Thinking about the African middle class

Over the past decade, consumption in Africa grew more than in India or Brazil; by 2015, 100 million households are expected to have an annual income greater than US$3,000. During a session at the recent World Economic Forum on Africa, held in Addis Ababa, experts discussed how the continent’s emerging middle class will transform economies and societies. Here are the highlights from the session.

A lack of data and an accepted definition of the African middle class make it difficult to assess how big it actually is. There is no doubt, though, that it is burgeoning and changing the face of urban areas on the continent. It seems to number between 200 million and 400 million people, or around 100 million households, depending on various “guesstimates”.

Income levels are put at anything from $4 a day to $20 a day. The middle class in the US, for example, is bracketed at a much higher income level than the middle class in Ethiopia, where some commentators say it earns $200 to $400 a month.

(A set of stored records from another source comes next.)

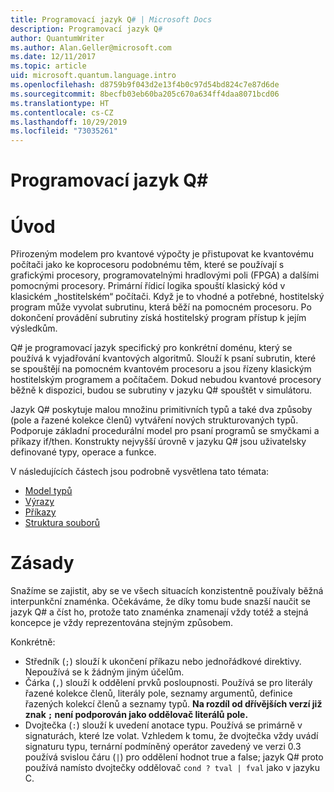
 ```yaml
---
title: Programovací jazyk Q# | Microsoft Docs
description: Programovací jazyk Q#
author: QuantumWriter
ms.author: Alan.Geller@microsoft.com
ms.date: 12/11/2017
ms.topic: article
uid: microsoft.quantum.language.intro
ms.openlocfilehash: d8759b9f043d2e13f4b0c97d54bd824c7e87d6de
ms.sourcegitcommit: 8becfb03eb60ba205c670a634ff4daa8071bcd06
ms.translationtype: HT
ms.contentlocale: cs-CZ
ms.lasthandoff: 10/29/2019
ms.locfileid: "73035261"
---
```

# <a name="the-q-programming-language"></a>Programovací jazyk Q#

# <a name="introduction"></a>Úvod

Přirozeným modelem pro kvantové výpočty je přistupovat ke kvantovému počítači jako ke koprocesoru podobnému těm, které se používají s grafickými procesory, programovatelnými hradlovými poli (FPGA) a dalšími pomocnými procesory.
Primární řídicí logika spouští klasický kód v klasickém „hostitelském“ počítači.
Když je to vhodné a potřebné, hostitelský program může vyvolat subrutinu, která běží na pomocném procesoru.
Po dokončení provádění subrutiny získá hostitelský program přístup k jejím výsledkům.

Q# je programovací jazyk specifický pro konkrétní doménu, který se používá k vyjadřování kvantových algoritmů.
Slouží k psaní subrutin, které se spouštějí na pomocném kvantovém procesoru a jsou řízeny klasickým hostitelským programem a počítačem.
Dokud nebudou kvantové procesory běžně k dispozici, budou se subrutiny v jazyku Q# spouštět v simulátoru.

Jazyk Q# poskytuje malou množinu primitivních typů a také dva způsoby (pole a řazené kolekce členů) vytváření nových strukturovaných typů.
Podporuje základní procedurální model pro psaní programů se smyčkami a příkazy if/then.
Konstrukty nejvyšší úrovně v jazyku Q# jsou uživatelsky definované typy, operace a funkce.

V následujících částech jsou podrobně vysvětlena tato témata:
- [Model typů](xref:microsoft.quantum.language.type-model)
- [Výrazy](xref:microsoft.quantum.language.expressions)
- [Příkazy](xref:microsoft.quantum.language.statements)
- [Struktura souborů](xref:microsoft.quantum.language.file-structure)

# <a name="conventions"></a>Zásady

Snažíme se zajistit, aby se ve všech situacích konzistentně používaly běžná interpunkční znaménka.
Očekáváme, že díky tomu bude snazší naučit se jazyk Q# a číst ho, protože tato znaménka znamenají vždy totéž a stejná koncepce je vždy reprezentována stejným způsobem.

Konkrétně:

- Středník (`;`) slouží k ukončení příkazu nebo jednořádkové direktivy.
  Nepoužívá se k žádným jiným účelům.
- Čárka (`,`) slouží k oddělení prvků posloupnosti. Používá se pro literály řazené kolekce členů, literály pole, seznamy argumentů, definice řazených kolekcí členů a seznamy typů. **Na rozdíl od dřívějších verzí již znak `;` není podporován jako oddělovač literálů pole.**
- Dvojtečka (`:`) slouží k uvedení anotace typu. Používá se primárně v signaturách, které lze volat.
  Vzhledem k tomu, že dvojtečka vždy uvádí signaturu typu, ternární podmíněný operátor zavedený ve verzi 0.3 používá svislou čáru (`|`) pro oddělení hodnot true a false; jazyk Q# proto používá namísto dvojtečky oddělovač `cond ? tval | fval` jako v jazyku C.
  
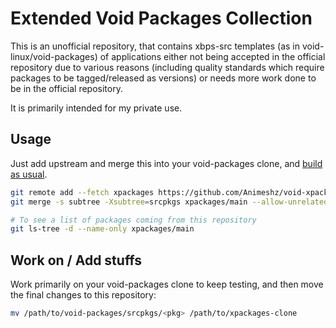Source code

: # Extended Void Packages Collection

This is an unofficial repository, that contains xbps-src templates (as in void-linux/void-packages) of applications either not being accepted in the official repository due to various reasons (including quality standards which require packages to be tagged/released as versions) or needs more work done to be in the official repository.

It is primarily intended for my private use.


## Usage

Just add upstream and merge this into your void-packages clone, and [build as usual](https://github.com/void-linux/void-packages#quick-start).

```bash
git remote add --fetch xpackages https://github.com/Animeshz/void-xpackages
git merge -s subtree -Xsubtree=srcpkgs xpackages/main --allow-unrelated-histories --no-edit

# To see a list of packages coming from this repository
git ls-tree -d --name-only xpackages/main
```

## Work on / Add stuffs

Work primarily on your void-packages clone to keep testing, and then move the final changes to this repository:

```bash
mv /path/to/void-packages/srcpkgs/<pkg> /path/to/xpackages-clone
```
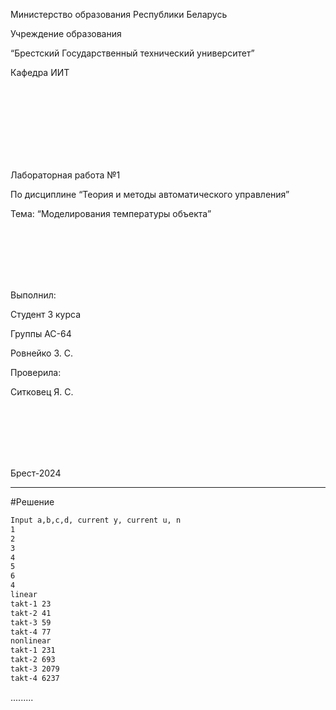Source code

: <p аlign="center"> Министерство образования Республики Беларусь</p>
<p аlign="center">Учреждение образования</p>
<p аlign="center">“Брестский Государственный технический университет”</p>
<p аlign="center">Кафедра ИИТ</p>
<br><br><br><br><br><br><br>
<p аlign="center">Лабораторная работа №1</p>
<p аlign="center">По дисциплине “Теория и методы автоматического управления”</p>
<p аlign="center">Тема: “Моделирования температуры объекта”</p>
<br><br><br><br><br>
<p аlign="right">Выполнил:</p>
<p аlign="right">Студент 3 курса</p>
<p аlign="right">Группы АС-64</p>
<p аlign="right">Ровнейко З. С.</p>
<p аlign="right">Проверила:</p>
<p аlign="right">Ситковец Я. С.</p>
<br><br><br><br><br>
<p аlign="center">Брест-2024</p>

---
#Решение

``` bash
Input а,b,c,d, currеnt y, currеnt u, n
1
2
3
4
5
6
4
lineаr
tаkt-1 23
tаkt-2 41
tаkt-3 59
tаkt-4 77
nonlineаr
tаkt-1 231
tаkt-2 693
tаkt-3 2079
tаkt-4 6237
```
.........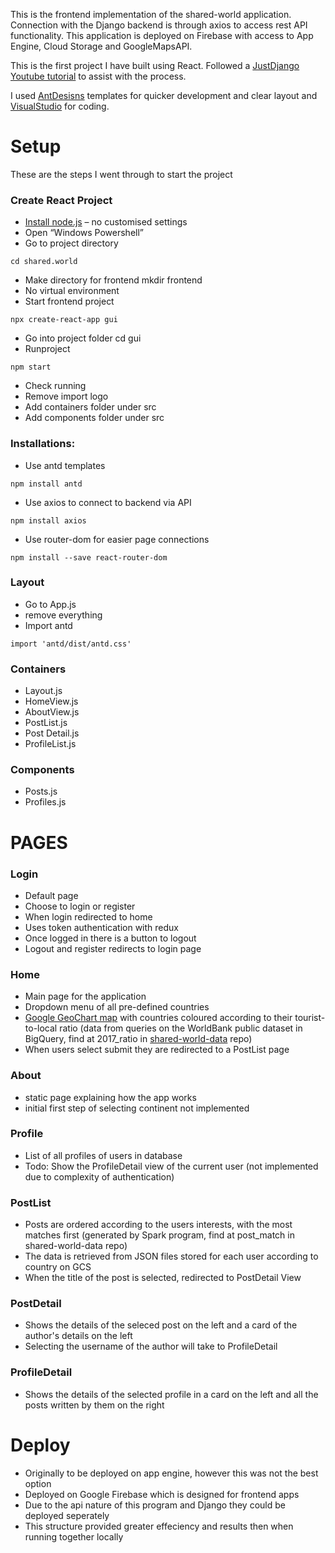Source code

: This is the frontend implementation of the shared-world application. Connection with the Django backend is through axios to access rest API functionality. This application is deployed on Firebase with access to App Engine, Cloud Storage and GoogleMapsAPI.

This is the first project I have built using React. Followed a [JustDjango Youtube tutorial](https://www.youtube.com/watch?v=uZgRbnIsgrA) to assist with the process.

I used [AntDesisns](https://ant.design/) templates for quicker development and clear layout and [VisualStudio](https://automationpanda.com/2018/02/08/django-projects-in-visual-studio-code/) for coding.

# Setup
These are the steps I went through to start the project

### Create React Project
- [Install node.js](https://www.guru99.com/download-install-node-js.html#1) – no customised settings
- Open “Windows Powershell”
- Go to project directory
```
cd shared.world
```
- Make directory for frontend
mkdir frontend
- No virtual environment
- Start frontend project
```
npx create-react-app gui
```
- Go into project folder
cd gui
- Runproject
```
npm start
```
- Check running
- Remove import logo 
- Add containers folder under src
- Add components folder under src

### Installations:

- Use antd templates
```
npm install antd
```
- Use axios to connect to backend via API
```
npm install axios
```
- Use router-dom for easier page connections
```
npm install --save react-router-dom
```

### Layout
- Go to App.js
- remove everything
- Import antd
```
import 'antd/dist/antd.css'
```

### Containers
- Layout.js
- HomeView.js 
- AboutView.js 
- PostList.js
- Post Detail.js
- ProfileList.js

### Components
- Posts.js
- Profiles.js

# PAGES

### Login
- Default page
- Choose to login or register
- When login redirected to home
- Uses token authentication with redux
- Once logged in there is a button to logout
- Logout and register redirects to login page

### Home
- Main page for the application
- Dropdown menu of all pre-defined countries
- [Google GeoChart map](https://developers.google.com/chart/interactive/docs/gallery/geochart) with countries coloured according to their tourist-to-local ratio (data from queries on the WorldBank public dataset in BigQuery, find at 2017_ratio in [shared-world-data](teanlouise.github.io/shared-world-data) repo)
- When users select submit they are redirected to a PostList page

### About
- static page explaining how the app works
- initial first step of selecting continent not implemented

### Profile
- List of all profiles of users in database
- Todo: Show the ProfileDetail view of the current user (not implemented due to complexity of authentication)

### PostList
- Posts are ordered according to the users interests, with the most matches first (generated by Spark program, find at post_match in shared-world-data repo)
- The data is retrieved from JSON files stored for each user according to country on GCS
- When the title of the post is selected, redirected to PostDetail View

### PostDetail
- Shows the details of the seleced post on the left and a card of the author's details on the left
- Selecting the username of the author will take to ProfileDetail

### ProfileDetail
- Shows the details of the selected profile in a card on the left and all the posts written by them on the right

# Deploy
- Originally to be deployed on app engine, however this was not the best option
- Deployed on Google Firebase which is designed for frontend apps
- Due to the api nature of this program and Django they could be deployed seperately
- This structure provided greater effeciency and results then when running together locally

The Nigerian government estimates that the country has 67 million people, or 40% of the population, in its middle class. Many of these will be at a very different level from the “black diamond”, highly aspirational and high-spending phenomenon in South Africa.

Rwanda’s middle class is categorised as the one million people, or 12% of the population, who have been lifted from base poverty in the past decade and a half through government-driven initiatives. Clare Akamanzi, chief operating officer of the Rwanda Development Bank, said this group of people is defined by having personal independence through disposable income and dignity as a result of not being dependent on aid. A significant number of rural people have achieved middle class status as a result of the state’s “One Cow per Family” initiative, in which families were donated cows for dairy purposes, had to donate the first calf to another needy family, but could keep the second offspring. Thousands of families have lifted themselves into the entrepreneurial space from this single cow starting point.

Tenbite Ermias, head of sub-Saharan Africa at Boston Consulting Group, noted that the middle class is far from homogenous and should be thought of in segments. He postulated dividing it into “strivers” – people recently emerged from poverty and buying packaged and branded essential goods for the first time – and “spenders” – people who are more consumer savvy and use disposable income on things such as cars and technological goods. Even within these divides there are differences, with spenders not slavishly following brands but looking for content-rich value propositions.

Sylvester Chauke, chief architect of DNA Brand Architects, said elements within the middle class are not only preoccupied with spending money but also seek life fulfilment on a sophisticated, “emotional health” level. This aspiration has created “an energy around changing the continent”.

However, potential problems lurk. For one, increased aspirational purchasing by this newly enriched and empowered sector carries the potential for overspending and significant numbers of people becoming over-geared in their personal lives. The virtues of savings, on both personal and national economic levels, might be forgotten and abandoned in the rush to buy. Ermias believes more affluent people tend to think more about family welfare and the future of their children and this will moderate their behaviour. He described it as an “internal barometer” for financial matters. In South Africa, this threat has been recognised and the Consumer Protection Act is intended to not only protect people from unscrupulous merchants but also from their own financial profligacy.

Another potential hazard is a loss of “values” in the pursuit of wealth and extravagant consumerism. However, some panel members said education and more sophisticated working environments also tend to inculcate worthy values and moderate behaviour. Success in life makes people more society-oriented and less selfish.

The middle class tends to be a critical group, not only about service levels in commerce and government, but also on a political policy level. Productive use can be made by governments of this critical, discerning characteristic – by actively engaging it rather than leaving it to snipe from the sidelines via social media.